In view of the fact that the case is a criminal one, we overlook the omission of these requirements so far as to examine the case upon the more important question, which seems to be whether there was evidence tending to prove the guilty knowledge and intent required by the terms of the statute, viz.:

(1) Knowledge of possession of implements.

(2) Knowledge of their adaptation to and design for the criminal purpose.

(3) Intent to use them for such purpose.

The implements in question were produced and shown to have been found on the defendant’s person when he was arrested. They were skeleton keys, and we append a drawing of them.

A witness testified that defendant told him that he was taking them to Battle Creek. This indicated the first essential; i. e., knowledge of possession.

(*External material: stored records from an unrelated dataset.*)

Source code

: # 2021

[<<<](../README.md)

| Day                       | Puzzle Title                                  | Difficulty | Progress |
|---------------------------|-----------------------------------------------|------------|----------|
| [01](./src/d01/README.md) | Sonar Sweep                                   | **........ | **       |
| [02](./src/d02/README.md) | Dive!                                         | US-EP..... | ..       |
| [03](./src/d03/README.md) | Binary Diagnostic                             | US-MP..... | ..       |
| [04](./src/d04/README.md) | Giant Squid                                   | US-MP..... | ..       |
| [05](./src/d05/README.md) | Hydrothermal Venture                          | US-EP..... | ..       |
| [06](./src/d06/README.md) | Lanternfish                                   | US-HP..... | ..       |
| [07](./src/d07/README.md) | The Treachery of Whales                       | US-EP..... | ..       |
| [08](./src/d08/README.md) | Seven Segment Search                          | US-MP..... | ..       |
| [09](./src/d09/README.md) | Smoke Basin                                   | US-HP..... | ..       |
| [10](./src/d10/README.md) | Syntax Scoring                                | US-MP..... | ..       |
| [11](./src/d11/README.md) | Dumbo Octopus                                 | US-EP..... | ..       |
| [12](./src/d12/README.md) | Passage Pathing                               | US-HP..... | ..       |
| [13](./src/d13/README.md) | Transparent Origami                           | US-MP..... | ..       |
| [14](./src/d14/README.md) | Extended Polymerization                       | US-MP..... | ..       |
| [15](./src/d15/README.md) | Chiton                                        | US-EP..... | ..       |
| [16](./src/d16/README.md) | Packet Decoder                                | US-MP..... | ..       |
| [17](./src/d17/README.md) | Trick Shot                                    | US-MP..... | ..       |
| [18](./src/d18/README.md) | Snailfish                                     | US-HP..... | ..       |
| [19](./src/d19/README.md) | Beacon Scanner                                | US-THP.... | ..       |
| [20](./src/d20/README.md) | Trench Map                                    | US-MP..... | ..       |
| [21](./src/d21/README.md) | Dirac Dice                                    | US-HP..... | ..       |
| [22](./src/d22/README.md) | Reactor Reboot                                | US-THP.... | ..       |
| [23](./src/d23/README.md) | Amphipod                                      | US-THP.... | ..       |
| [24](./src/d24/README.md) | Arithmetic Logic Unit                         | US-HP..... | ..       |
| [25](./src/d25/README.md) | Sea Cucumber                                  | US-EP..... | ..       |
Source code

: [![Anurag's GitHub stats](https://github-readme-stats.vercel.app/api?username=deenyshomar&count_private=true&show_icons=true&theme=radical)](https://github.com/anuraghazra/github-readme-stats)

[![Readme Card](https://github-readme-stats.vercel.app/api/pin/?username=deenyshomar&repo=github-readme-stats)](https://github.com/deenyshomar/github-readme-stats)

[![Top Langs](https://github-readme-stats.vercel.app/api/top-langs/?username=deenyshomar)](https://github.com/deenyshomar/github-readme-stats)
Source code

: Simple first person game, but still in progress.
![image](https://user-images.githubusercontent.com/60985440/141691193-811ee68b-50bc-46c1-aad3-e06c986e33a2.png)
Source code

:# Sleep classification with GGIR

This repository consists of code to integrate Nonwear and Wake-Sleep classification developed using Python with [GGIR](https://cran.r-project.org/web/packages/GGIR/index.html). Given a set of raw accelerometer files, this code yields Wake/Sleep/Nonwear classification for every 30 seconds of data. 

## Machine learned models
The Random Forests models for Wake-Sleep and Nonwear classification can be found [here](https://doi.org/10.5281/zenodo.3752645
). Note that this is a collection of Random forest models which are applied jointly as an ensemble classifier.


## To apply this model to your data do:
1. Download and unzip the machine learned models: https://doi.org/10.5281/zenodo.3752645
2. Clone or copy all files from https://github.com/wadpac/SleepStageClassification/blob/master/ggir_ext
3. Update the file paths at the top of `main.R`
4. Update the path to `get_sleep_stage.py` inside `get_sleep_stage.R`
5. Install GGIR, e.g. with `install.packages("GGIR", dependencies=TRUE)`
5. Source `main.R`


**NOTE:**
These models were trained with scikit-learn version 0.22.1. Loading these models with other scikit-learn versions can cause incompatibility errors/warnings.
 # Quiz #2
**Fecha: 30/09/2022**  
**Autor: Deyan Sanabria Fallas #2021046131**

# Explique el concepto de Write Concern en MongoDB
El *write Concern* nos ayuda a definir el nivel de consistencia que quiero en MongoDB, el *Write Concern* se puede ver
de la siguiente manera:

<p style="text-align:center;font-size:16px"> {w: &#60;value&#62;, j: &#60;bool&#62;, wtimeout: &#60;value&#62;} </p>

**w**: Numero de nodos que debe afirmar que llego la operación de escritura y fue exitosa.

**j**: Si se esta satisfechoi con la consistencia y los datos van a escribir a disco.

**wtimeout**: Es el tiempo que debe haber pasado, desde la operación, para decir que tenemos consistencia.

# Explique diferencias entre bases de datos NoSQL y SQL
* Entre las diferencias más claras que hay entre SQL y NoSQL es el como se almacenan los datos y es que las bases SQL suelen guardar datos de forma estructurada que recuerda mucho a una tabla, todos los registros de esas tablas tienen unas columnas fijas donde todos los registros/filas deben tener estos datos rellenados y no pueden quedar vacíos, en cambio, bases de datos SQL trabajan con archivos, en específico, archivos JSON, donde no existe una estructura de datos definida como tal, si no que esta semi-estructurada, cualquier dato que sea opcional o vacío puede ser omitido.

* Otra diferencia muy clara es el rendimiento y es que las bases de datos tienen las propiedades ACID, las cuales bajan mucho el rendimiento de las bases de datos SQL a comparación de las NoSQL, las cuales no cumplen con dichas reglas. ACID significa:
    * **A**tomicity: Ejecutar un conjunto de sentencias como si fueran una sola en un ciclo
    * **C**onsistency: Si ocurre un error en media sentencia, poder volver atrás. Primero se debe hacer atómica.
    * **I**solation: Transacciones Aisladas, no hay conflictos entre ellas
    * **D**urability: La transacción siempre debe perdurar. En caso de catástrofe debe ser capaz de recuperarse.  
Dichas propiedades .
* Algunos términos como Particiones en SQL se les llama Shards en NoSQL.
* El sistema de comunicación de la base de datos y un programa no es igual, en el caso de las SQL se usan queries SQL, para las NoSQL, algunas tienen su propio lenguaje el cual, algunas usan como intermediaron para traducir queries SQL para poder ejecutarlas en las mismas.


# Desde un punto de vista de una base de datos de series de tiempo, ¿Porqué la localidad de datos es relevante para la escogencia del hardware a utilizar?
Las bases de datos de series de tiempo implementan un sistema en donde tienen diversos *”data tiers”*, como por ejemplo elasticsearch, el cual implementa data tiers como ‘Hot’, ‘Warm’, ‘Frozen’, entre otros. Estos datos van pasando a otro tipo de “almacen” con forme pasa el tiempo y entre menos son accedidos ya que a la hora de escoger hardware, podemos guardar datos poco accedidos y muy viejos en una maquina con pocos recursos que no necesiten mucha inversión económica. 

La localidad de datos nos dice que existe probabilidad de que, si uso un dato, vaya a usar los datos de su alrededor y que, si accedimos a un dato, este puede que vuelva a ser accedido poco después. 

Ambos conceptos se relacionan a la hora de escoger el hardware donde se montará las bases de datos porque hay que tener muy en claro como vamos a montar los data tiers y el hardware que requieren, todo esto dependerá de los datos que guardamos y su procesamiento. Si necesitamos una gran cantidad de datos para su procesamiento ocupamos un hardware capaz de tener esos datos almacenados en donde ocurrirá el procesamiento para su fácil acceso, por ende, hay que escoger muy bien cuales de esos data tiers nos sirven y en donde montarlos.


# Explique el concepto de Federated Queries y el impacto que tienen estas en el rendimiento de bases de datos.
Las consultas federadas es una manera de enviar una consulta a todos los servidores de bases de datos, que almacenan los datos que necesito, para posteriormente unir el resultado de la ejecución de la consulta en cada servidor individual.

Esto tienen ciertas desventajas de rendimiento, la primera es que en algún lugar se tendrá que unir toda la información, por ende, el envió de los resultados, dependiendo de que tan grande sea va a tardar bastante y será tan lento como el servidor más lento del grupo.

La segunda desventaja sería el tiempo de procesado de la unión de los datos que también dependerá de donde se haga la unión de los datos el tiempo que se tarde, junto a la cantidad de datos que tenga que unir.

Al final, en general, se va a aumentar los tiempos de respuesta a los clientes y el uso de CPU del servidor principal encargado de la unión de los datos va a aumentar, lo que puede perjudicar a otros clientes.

There was testimony that tended to show that such instruments are used by burglars, and that they are used for picking locks and opening doors; that the defendant was a burglar and sneak thief by occupation, and had been for years; that he called at the jail on an inmate; that he claimed to be in haste to leave town, and gave different places as his destination. If the jury believed defendant *624to be engaged in the occupation of burglary and thieving, it was a natural inference that he knew that the implements were adapted to and designed for use in burglaries, and that his intention was to thus use them. This testimony was competent, and the questions discussed were all questions which were for the jury. People v. Howard, 73 Mich. 10 (40 N. W. 789); People v. Edwards, 93 Mich. 636 (53 N. W. 778); People v. Jones, 124 Mich. 179 (82 N. W. 806).

The judgment is affirmed.

Ostrander, Moore, Blair, and Stone, JJ., concurred.